# What is required
Find every line in the entries that holds the string "item" and report it.

# Collected data
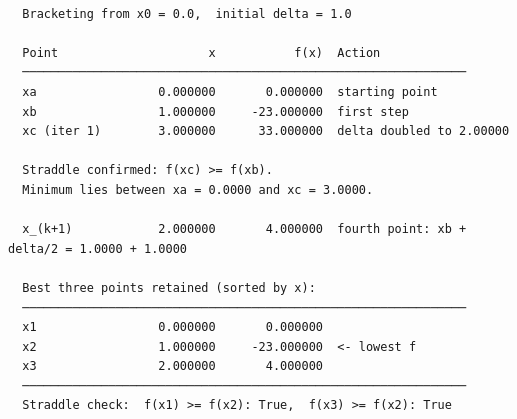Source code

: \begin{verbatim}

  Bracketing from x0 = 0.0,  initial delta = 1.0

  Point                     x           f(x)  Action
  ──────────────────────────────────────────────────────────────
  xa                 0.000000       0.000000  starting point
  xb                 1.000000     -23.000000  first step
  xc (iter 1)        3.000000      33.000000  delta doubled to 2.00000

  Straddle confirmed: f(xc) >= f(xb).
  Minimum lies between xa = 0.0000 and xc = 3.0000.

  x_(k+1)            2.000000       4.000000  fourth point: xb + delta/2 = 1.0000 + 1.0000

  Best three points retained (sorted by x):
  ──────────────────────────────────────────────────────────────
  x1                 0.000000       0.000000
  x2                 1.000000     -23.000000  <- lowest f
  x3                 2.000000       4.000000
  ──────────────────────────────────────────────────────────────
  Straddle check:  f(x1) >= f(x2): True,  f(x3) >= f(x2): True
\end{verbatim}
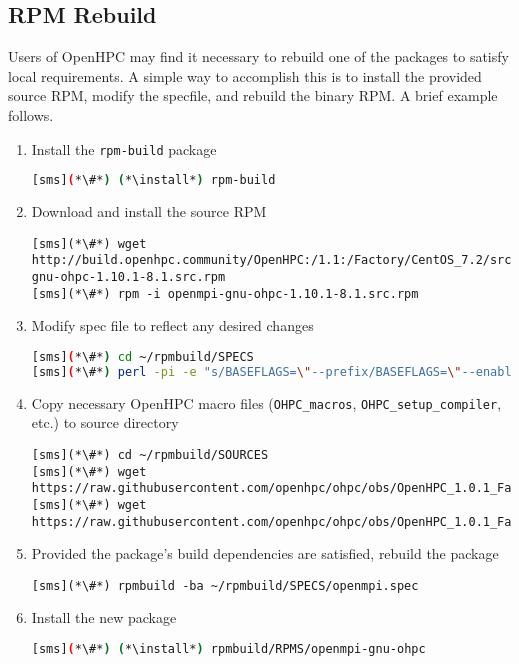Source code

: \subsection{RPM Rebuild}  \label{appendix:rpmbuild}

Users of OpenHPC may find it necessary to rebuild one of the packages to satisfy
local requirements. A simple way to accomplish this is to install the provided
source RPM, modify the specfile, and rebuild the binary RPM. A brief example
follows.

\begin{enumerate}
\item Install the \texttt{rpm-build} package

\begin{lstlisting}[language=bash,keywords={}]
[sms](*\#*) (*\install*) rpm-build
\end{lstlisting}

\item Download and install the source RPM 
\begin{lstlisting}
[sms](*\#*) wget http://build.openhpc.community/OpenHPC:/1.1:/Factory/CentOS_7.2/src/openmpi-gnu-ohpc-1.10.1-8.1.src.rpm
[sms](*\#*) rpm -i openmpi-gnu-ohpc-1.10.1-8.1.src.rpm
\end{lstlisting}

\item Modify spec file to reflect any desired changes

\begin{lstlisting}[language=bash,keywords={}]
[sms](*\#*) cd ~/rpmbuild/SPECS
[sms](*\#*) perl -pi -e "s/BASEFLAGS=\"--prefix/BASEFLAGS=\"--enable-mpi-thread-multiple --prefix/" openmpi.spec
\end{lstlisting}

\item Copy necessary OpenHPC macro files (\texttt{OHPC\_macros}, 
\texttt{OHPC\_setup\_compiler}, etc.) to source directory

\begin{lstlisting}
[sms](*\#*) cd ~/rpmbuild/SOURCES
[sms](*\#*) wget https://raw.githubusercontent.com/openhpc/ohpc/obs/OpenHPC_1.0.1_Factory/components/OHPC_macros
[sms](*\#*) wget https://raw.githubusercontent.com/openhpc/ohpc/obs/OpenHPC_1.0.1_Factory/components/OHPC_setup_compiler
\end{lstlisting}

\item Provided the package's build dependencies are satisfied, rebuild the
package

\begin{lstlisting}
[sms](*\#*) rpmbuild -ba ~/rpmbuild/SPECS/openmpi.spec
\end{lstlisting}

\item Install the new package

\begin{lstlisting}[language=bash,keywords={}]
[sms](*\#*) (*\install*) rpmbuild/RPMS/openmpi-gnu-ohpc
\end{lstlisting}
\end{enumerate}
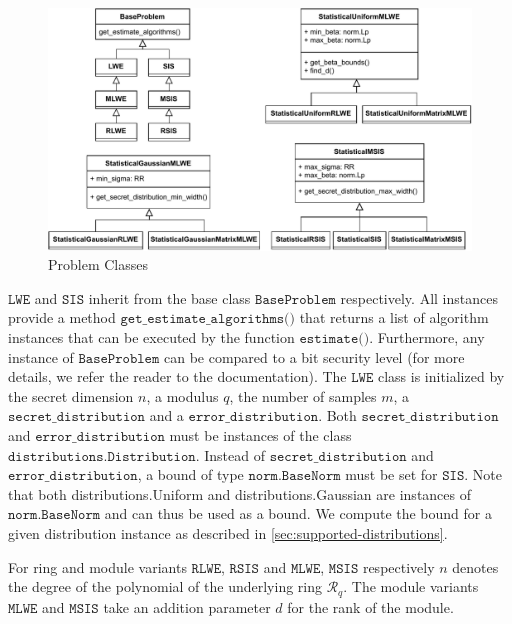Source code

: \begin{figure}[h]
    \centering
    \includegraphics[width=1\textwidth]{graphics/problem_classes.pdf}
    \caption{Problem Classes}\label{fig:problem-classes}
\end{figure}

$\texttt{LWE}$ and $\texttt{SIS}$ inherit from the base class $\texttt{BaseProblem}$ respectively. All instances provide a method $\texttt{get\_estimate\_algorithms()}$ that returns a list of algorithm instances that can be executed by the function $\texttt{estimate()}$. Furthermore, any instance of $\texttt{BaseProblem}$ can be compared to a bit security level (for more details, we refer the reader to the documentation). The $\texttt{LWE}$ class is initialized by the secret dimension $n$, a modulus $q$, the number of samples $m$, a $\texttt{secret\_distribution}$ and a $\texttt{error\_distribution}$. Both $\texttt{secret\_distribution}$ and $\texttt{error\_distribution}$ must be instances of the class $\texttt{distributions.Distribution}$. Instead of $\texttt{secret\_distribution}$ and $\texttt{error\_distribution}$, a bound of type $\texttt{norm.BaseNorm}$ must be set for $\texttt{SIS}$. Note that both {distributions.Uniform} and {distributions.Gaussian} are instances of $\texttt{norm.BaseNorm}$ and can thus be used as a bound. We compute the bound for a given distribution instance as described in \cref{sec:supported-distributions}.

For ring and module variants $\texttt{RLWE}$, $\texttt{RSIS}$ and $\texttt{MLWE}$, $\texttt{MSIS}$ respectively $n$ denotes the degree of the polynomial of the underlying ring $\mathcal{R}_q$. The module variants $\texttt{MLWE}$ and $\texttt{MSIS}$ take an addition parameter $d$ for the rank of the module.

# Response below
\item Install the \texttt{rpm-build} package
\item Download and install the source RPM 
\item Modify spec file to reflect any desired changes
\item Copy necessary OpenHPC macro files (\texttt{OHPC\_macros}, 
\item Provided the package's build dependencies are satisfied, rebuild the
\item Install the new package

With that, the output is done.